ASSIGNMENT: Whatever appears in the data below, copy it exactly.

INPUT MATERIAL:
☆ ☆ ☆
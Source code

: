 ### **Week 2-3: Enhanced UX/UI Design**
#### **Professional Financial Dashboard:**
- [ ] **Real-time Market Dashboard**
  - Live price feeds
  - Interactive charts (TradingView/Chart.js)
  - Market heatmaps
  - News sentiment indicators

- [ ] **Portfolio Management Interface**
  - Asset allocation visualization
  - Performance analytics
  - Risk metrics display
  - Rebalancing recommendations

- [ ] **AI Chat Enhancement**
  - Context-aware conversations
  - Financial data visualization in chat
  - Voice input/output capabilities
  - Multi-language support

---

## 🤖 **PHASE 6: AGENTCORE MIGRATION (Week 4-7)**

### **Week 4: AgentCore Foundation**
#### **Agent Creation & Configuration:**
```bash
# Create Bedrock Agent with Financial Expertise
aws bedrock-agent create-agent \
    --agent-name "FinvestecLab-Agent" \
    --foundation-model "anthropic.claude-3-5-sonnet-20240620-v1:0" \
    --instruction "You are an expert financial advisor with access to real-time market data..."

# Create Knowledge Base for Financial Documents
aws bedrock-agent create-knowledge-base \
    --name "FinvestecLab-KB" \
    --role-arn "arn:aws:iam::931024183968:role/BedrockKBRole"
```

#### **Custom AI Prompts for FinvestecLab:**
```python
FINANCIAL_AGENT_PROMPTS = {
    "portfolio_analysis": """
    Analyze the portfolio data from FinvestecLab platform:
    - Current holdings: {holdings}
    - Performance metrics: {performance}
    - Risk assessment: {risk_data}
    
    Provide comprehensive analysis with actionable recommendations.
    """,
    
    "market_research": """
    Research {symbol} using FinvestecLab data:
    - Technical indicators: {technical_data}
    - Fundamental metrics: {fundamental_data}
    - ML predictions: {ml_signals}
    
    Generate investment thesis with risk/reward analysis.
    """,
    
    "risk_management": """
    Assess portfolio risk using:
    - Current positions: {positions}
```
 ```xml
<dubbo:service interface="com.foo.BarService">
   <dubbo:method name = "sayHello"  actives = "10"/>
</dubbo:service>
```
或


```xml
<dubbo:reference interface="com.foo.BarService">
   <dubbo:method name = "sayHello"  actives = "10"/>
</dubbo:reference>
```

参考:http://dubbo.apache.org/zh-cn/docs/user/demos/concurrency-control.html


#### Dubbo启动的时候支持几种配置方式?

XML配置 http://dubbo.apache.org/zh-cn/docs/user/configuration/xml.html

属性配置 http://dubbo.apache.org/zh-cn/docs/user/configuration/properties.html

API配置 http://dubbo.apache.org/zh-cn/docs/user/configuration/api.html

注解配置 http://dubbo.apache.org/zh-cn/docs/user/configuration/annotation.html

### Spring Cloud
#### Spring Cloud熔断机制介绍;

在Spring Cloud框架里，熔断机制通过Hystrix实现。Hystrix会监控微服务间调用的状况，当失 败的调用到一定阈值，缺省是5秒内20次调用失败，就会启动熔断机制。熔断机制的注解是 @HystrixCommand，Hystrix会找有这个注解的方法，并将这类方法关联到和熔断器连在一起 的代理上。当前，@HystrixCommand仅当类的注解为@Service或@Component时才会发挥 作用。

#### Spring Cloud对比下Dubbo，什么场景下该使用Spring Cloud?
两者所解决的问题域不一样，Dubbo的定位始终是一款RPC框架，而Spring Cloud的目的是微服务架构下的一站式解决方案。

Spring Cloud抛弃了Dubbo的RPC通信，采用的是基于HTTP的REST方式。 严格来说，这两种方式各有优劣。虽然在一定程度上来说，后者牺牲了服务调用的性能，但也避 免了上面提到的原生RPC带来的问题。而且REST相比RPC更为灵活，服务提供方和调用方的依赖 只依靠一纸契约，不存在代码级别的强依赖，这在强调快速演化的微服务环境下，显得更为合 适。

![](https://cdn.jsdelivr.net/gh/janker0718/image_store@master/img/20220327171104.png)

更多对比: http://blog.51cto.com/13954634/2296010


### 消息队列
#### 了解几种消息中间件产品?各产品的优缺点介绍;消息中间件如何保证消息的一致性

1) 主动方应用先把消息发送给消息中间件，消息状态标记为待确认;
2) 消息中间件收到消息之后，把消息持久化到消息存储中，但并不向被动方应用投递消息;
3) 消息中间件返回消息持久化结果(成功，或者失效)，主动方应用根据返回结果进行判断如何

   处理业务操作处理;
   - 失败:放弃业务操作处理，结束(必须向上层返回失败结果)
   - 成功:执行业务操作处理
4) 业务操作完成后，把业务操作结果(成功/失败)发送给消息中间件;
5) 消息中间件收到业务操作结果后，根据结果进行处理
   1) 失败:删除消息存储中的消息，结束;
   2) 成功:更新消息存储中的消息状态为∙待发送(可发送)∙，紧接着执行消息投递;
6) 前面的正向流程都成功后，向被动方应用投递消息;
☆ ☆ ☆
TASK ANSWER:
Source code

: ### **Week 2-3: Enhanced UX/UI Design**
#### **Professional Financial Dashboard:**
- [ ] **Real-time Market Dashboard**
  - Live price feeds
  - Interactive charts (TradingView/Chart.js)
  - Market heatmaps
  - News sentiment indicators

- [ ] **Portfolio Management Interface**
  - Asset allocation visualization
  - Performance analytics
  - Risk metrics display
  - Rebalancing recommendations

- [ ] **AI Chat Enhancement**
  - Context-aware conversations
  - Financial data visualization in chat
  - Voice input/output capabilities
  - Multi-language support

---

## 🤖 **PHASE 6: AGENTCORE MIGRATION (Week 4-7)**

### **Week 4: AgentCore Foundation**
#### **Agent Creation & Configuration:**
```bash
# Create Bedrock Agent with Financial Expertise
aws bedrock-agent create-agent \
    --agent-name "FinvestecLab-Agent" \
    --foundation-model "anthropic.claude-3-5-sonnet-20240620-v1:0" \
    --instruction "You are an expert financial advisor with access to real-time market data..."

# Create Knowledge Base for Financial Documents
aws bedrock-agent create-knowledge-base \
    --name "FinvestecLab-KB" \
    --role-arn "arn:aws:iam::931024183968:role/BedrockKBRole"
```

#### **Custom AI Prompts for FinvestecLab:**
```python
FINANCIAL_AGENT_PROMPTS = {
    "portfolio_analysis": """
    Analyze the portfolio data from FinvestecLab platform:
    - Current holdings: {holdings}
    - Performance metrics: {performance}
    - Risk assessment: {risk_data}
    
    Provide comprehensive analysis with actionable recommendations.
    """,
    
    "market_research": """
    Research {symbol} using FinvestecLab data:
    - Technical indicators: {technical_data}
    - Fundamental metrics: {fundamental_data}
    - ML predictions: {ml_signals}
    
    Generate investment thesis with risk/reward analysis.
    """,
    
    "risk_management": """
    Assess portfolio risk using:
    - Current positions: {positions}
```
 ```xml
<dubbo:service interface="com.foo.BarService">
   <dubbo:method name = "sayHello"  actives = "10"/>
</dubbo:service>
```
或


```xml
<dubbo:reference interface="com.foo.BarService">
   <dubbo:method name = "sayHello"  actives = "10"/>
</dubbo:reference>
```

参考:http://dubbo.apache.org/zh-cn/docs/user/demos/concurrency-control.html


#### Dubbo启动的时候支持几种配置方式?

XML配置 http://dubbo.apache.org/zh-cn/docs/user/configuration/xml.html

属性配置 http://dubbo.apache.org/zh-cn/docs/user/configuration/properties.html

API配置 http://dubbo.apache.org/zh-cn/docs/user/configuration/api.html

注解配置 http://dubbo.apache.org/zh-cn/docs/user/configuration/annotation.html

### Spring Cloud
#### Spring Cloud熔断机制介绍;

在Spring Cloud框架里，熔断机制通过Hystrix实现。Hystrix会监控微服务间调用的状况，当失 败的调用到一定阈值，缺省是5秒内20次调用失败，就会启动熔断机制。熔断机制的注解是 @HystrixCommand，Hystrix会找有这个注解的方法，并将这类方法关联到和熔断器连在一起 的代理上。当前，@HystrixCommand仅当类的注解为@Service或@Component时才会发挥 作用。

#### Spring Cloud对比下Dubbo，什么场景下该使用Spring Cloud?
两者所解决的问题域不一样，Dubbo的定位始终是一款RPC框架，而Spring Cloud的目的是微服务架构下的一站式解决方案。

Spring Cloud抛弃了Dubbo的RPC通信，采用的是基于HTTP的REST方式。 严格来说，这两种方式各有优劣。虽然在一定程度上来说，后者牺牲了服务调用的性能，但也避 免了上面提到的原生RPC带来的问题。而且REST相比RPC更为灵活，服务提供方和调用方的依赖 只依靠一纸契约，不存在代码级别的强依赖，这在强调快速演化的微服务环境下，显得更为合 适。

![](https://cdn.jsdelivr.net/gh/janker0718/image_store@master/img/20220327171104.png)

更多对比: http://blog.51cto.com/13954634/2296010


### 消息队列
#### 了解几种消息中间件产品?各产品的优缺点介绍;消息中间件如何保证消息的一致性

1) 主动方应用先把消息发送给消息中间件，消息状态标记为待确认;
2) 消息中间件收到消息之后，把消息持久化到消息存储中，但并不向被动方应用投递消息;
3) 消息中间件返回消息持久化结果(成功，或者失效)，主动方应用根据返回结果进行判断如何

   处理业务操作处理;
   - 失败:放弃业务操作处理，结束(必须向上层返回失败结果)
   - 成功:执行业务操作处理
4) 业务操作完成后，把业务操作结果(成功/失败)发送给消息中间件;
5) 消息中间件收到业务操作结果后，根据结果进行处理
   1) 失败:删除消息存储中的消息，结束;
   2) 成功:更新消息存储中的消息状态为∙待发送(可发送)∙，紧接着执行消息投递;
6) 前面的正向流程都成功后，向被动方应用投递消息;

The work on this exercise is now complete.